He rolls his eyes in what I consider to be concurrence, but doesn't say anything else.

A while later, when the worst of the nausea has sunk, he takes me downstairs with him, propping me up on the counter by the sink as he rifles through the fridge.

"So, anything with dairy is out."

"Right."

"And no chocolate?"

"No chocolate."

"Peanut butter, too?"

"Yeah."

"And the rye bread was also a bust." He runs his fingers through his disheveled curls. "Damn. Our kid is a picky eater." He shuffles to the pantry, disappearing behind the shelves for a moment before emerging with a tin canister and a small carton in his hands.

I frown.

"How about we try out my infamous nut and raisin bread?"

My stomach flips and I heave into the sink.

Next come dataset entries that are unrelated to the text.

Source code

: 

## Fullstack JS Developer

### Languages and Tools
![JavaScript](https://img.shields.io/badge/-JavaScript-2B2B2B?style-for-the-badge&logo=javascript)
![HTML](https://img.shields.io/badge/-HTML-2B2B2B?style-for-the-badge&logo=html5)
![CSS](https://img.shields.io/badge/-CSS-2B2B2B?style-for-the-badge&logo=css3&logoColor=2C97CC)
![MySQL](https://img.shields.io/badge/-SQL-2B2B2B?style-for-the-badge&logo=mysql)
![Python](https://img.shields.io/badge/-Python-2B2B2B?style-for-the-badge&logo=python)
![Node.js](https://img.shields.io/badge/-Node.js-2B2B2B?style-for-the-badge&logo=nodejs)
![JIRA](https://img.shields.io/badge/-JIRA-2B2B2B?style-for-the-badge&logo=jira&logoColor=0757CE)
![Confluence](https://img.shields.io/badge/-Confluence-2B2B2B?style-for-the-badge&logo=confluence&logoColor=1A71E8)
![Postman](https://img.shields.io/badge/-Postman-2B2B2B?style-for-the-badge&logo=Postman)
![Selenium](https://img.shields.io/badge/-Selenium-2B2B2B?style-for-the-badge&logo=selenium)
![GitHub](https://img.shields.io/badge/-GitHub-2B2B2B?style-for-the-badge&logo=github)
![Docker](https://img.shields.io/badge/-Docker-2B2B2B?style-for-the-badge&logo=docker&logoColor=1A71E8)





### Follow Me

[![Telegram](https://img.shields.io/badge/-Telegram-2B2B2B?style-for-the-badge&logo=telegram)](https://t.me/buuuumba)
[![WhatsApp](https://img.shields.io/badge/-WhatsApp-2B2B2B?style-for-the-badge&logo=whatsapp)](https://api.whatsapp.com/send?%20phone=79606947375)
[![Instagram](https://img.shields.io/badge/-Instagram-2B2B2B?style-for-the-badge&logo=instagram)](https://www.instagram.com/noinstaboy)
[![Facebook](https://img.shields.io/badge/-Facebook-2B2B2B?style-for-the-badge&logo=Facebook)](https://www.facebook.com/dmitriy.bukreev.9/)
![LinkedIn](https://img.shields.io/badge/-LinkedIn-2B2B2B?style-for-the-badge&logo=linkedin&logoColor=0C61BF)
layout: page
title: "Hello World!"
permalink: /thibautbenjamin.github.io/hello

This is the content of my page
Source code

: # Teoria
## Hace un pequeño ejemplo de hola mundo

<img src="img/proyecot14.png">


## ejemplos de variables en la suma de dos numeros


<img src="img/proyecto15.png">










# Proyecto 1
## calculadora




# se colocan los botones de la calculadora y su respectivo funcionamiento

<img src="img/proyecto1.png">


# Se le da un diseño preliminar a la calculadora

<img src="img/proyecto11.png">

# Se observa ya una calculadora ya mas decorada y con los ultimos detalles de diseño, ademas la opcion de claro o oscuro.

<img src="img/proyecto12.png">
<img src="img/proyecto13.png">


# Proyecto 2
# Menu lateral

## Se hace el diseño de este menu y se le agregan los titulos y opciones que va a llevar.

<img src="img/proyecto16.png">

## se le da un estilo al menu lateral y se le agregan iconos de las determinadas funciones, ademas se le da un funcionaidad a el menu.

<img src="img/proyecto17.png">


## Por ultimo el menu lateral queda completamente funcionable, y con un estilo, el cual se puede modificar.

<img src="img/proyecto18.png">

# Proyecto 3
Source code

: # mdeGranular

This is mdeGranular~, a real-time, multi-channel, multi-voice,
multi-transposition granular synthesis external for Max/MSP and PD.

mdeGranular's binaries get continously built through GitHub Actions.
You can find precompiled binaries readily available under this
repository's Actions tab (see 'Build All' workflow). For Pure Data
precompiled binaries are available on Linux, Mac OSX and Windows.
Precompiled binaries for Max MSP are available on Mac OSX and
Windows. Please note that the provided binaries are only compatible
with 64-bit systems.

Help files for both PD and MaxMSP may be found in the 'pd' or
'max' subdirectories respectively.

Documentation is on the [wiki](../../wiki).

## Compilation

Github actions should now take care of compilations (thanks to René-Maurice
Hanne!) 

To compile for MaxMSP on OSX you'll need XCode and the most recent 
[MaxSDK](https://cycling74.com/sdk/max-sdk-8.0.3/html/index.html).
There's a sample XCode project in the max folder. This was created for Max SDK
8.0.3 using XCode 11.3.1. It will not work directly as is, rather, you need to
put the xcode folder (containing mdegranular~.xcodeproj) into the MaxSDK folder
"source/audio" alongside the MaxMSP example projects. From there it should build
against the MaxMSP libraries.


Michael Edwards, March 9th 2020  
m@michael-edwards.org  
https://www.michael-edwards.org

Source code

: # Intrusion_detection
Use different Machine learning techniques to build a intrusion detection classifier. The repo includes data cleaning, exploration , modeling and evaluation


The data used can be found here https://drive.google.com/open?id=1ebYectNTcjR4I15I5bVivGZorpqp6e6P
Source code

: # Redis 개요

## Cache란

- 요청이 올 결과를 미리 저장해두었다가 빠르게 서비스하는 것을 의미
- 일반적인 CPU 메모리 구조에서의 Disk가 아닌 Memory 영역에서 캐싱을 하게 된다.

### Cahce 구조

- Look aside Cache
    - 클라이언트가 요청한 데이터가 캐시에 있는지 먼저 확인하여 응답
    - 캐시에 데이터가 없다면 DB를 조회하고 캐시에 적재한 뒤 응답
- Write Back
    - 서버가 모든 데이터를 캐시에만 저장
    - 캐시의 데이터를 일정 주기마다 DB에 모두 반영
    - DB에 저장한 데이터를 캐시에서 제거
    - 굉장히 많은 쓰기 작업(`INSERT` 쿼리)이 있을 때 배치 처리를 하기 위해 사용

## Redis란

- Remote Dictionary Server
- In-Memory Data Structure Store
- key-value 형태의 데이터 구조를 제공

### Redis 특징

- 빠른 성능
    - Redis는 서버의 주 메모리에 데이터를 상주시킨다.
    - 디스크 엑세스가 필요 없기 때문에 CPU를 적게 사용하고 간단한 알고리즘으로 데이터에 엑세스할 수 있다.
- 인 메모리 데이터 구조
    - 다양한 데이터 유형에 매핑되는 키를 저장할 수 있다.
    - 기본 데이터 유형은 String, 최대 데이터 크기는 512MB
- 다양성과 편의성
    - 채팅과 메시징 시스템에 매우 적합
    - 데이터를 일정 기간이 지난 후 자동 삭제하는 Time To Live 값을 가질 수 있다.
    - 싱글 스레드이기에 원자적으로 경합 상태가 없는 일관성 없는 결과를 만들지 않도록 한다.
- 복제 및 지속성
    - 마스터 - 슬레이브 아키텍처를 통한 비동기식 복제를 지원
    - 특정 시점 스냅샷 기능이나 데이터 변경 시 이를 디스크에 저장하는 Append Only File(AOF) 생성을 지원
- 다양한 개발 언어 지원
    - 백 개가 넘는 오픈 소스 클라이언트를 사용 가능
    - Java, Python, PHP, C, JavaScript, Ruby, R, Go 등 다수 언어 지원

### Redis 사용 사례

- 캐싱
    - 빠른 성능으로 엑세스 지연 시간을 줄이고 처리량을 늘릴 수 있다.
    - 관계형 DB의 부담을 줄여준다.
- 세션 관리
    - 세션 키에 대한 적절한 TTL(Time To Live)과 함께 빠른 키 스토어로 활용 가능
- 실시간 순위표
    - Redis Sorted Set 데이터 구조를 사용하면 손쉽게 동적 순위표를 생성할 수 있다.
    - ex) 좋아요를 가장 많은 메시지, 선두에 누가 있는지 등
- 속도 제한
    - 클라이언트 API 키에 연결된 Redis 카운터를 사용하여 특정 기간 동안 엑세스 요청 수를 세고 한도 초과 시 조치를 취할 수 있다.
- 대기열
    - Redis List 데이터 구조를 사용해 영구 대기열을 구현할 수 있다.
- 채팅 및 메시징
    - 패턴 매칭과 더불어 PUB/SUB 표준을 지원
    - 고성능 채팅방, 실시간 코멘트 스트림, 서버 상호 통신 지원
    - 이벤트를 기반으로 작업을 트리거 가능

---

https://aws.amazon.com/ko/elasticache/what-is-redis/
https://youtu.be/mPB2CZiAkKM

Despite my initial physical reaction to the suggestion, when he comes thumping down the stairs sporting a blue plaid button-up and his typical work khakis, I'm finishing up the last piece of toast, reveling in the odd feeling circling in the pit of my stomach. For the first time in weeks, I'm eating something that isn't eager to make a sudden and unwelcome reappearance.

His brows lift in surprise. "Do we have a winner?"

"I think I might need another hour to make sure, but…" Huh. Who would've thought the bread that'd saved me and my family when I was only eleven is the first thing my stomach doesn't tetchily reject?

He saunters up behind my chair, wrapping his arms around my shoulders before pressing a chaste kiss to my cheek. "I'm going to head to work. You should try to get some sleep if you're feeling better—you look absolutely exhausted."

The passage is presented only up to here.